(Data extracted from a collection)
= = = = = = =

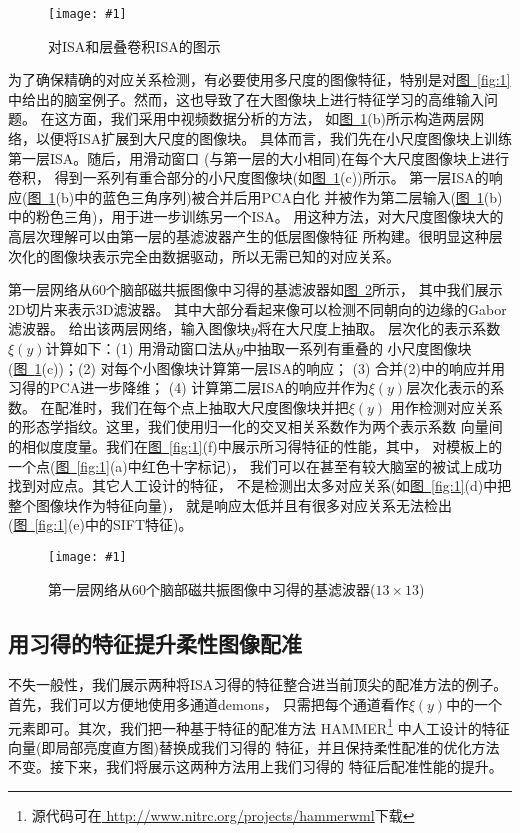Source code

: \documentclass[a4paper]{article}
\newcommand{\addplot}[1]{\centering
	\texttt{[image: \#1]}}
\numberwithin{equation}{section}
\newcommand{\figref}[1]{\hyperref[fig:#1]{\figurename~\ref*{fig:#1}}}
\renewcommand{\figurename}{图}
\begin{document}
\begin{figure}
    \addplot{res/fig2.png}
    \caption{对ISA和层叠卷积ISA的图示}
    \label{fig:2}
\end{figure}

为了确保精确的对应关系检测，有必要使用多尺度的图像特征，特别是对\figref{1}
中给出的脑室例子。然而，这也导致了在大图像块上进行特征学习的高维输入问题。
在这方面，我们采用\cite{le2011learning}中视频数据分析的方法，
如\figref{2}(b)所示构造两层网络，以便将ISA扩展到大尺度的图像块。
具体而言，我们先在小尺度图像块上训练第一层ISA。随后，用滑动窗口
(与第一层的大小相同)在每个大尺度图像块上进行卷积，
得到一系列有重合部分的小尺度图像块(如\figref{2}(c))所示。
第一层ISA的响应(\figref{2}(b)中的蓝色三角序列)被合并后用PCA白化
并被作为第二层输入(\figref{2}(b)中的粉色三角)，用于进一步训练另一个ISA。
用这种方法，对大尺度图像块大的高层次理解可以由第一层的基滤波器产生的低层图像特征
所构建。很明显这种层次化的图像块表示完全由数据驱动，所以无需已知的对应关系。

第一层网络从60个脑部磁共振图像中习得的基滤波器如\figref{3}所示，
其中我们展示2D切片来表示3D滤波器。
其中大部分看起来像可以检测不同朝向的边缘的Gabor滤波器。
给出该两层网络，输入图像块$y$将在大尺度上抽取。
层次化的表示系数$\xi(y)$计算如下：(1) 用滑动窗口法从$y$中抽取一系列有重叠的
小尺度图像块(\figref{2}(c))；(2) 对每个小图像块计算第一层ISA的响应；
(3) 合并(2)中的响应并用习得的PCA进一步降维；
(4) 计算第二层ISA的响应并作为$\xi(y)$层次化表示的系数。
在配准时，我们在每个点上抽取大尺度图像块并把$\xi(y)$
用作检测对应关系的形态学指纹。这里，我们使用归一化的交叉相关系数作为两个表示系数
向量间的相似度度量。我们在\figref{1}(f)中展示所习得特征的性能，其中，
对模板上的一个点(\figref{1}(a)中红色十字标记)，
我们可以在甚至有较大脑室的被试上成功找到对应点。其它人工设计的特征，
不是检测出太多对应关系(如\figref{1}(d)中把整个图像块作为特征向量)，
就是响应太低并且有很多对应关系无法检出(\figref{1}(e)中的SIFT特征)。


\begin{figure}
    \addplot{res/fig3.png}
    \caption{第一层网络从60个脑部磁共振图像中习得的基滤波器($13\times 13$)}
    \label{fig:3}
\end{figure}



\subsection{用习得的特征提升柔性图像配准}
不失一般性，我们展示两种将ISA习得的特征整合进当前顶尖的配准方法的例子。
首先，我们可以方便地使用多通道demons\cite{peyrat2008registration}，
只需把每个通道看作$\xi(y)$中的一个元素即可。其次，我们把一种基于特征的配准方法
HAMMER\cite{shen2007image}\footnote{源代码可在\url{
http://www.nitrc.org/projects/hammerwml}下载}
中人工设计的特征向量(即局部亮度直方图)替换成我们习得的
特征，并且保持柔性配准的优化方法不变。接下来，我们将展示这两种方法用上我们习得的
特征后配准性能的提升。
\end{document}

= = = = = = =

Write out the lines above exactly, but only from the one containing "只需把每个通道看作$\xi(y)$中的一" through the last one.

## Result of this task
只需把每个通道看作$\xi(y)$中的一个元素即可。其次，我们把一种基于特征的配准方法
HAMMER\cite{shen2007image}\footnote{源代码可在\url{
http://www.nitrc.org/projects/hammerwml}下载}
中人工设计的特征向量(即局部亮度直方图)替换成我们习得的
特征，并且保持柔性配准的优化方法不变。接下来，我们将展示这两种方法用上我们习得的
特征后配准性能的提升。
\end{document}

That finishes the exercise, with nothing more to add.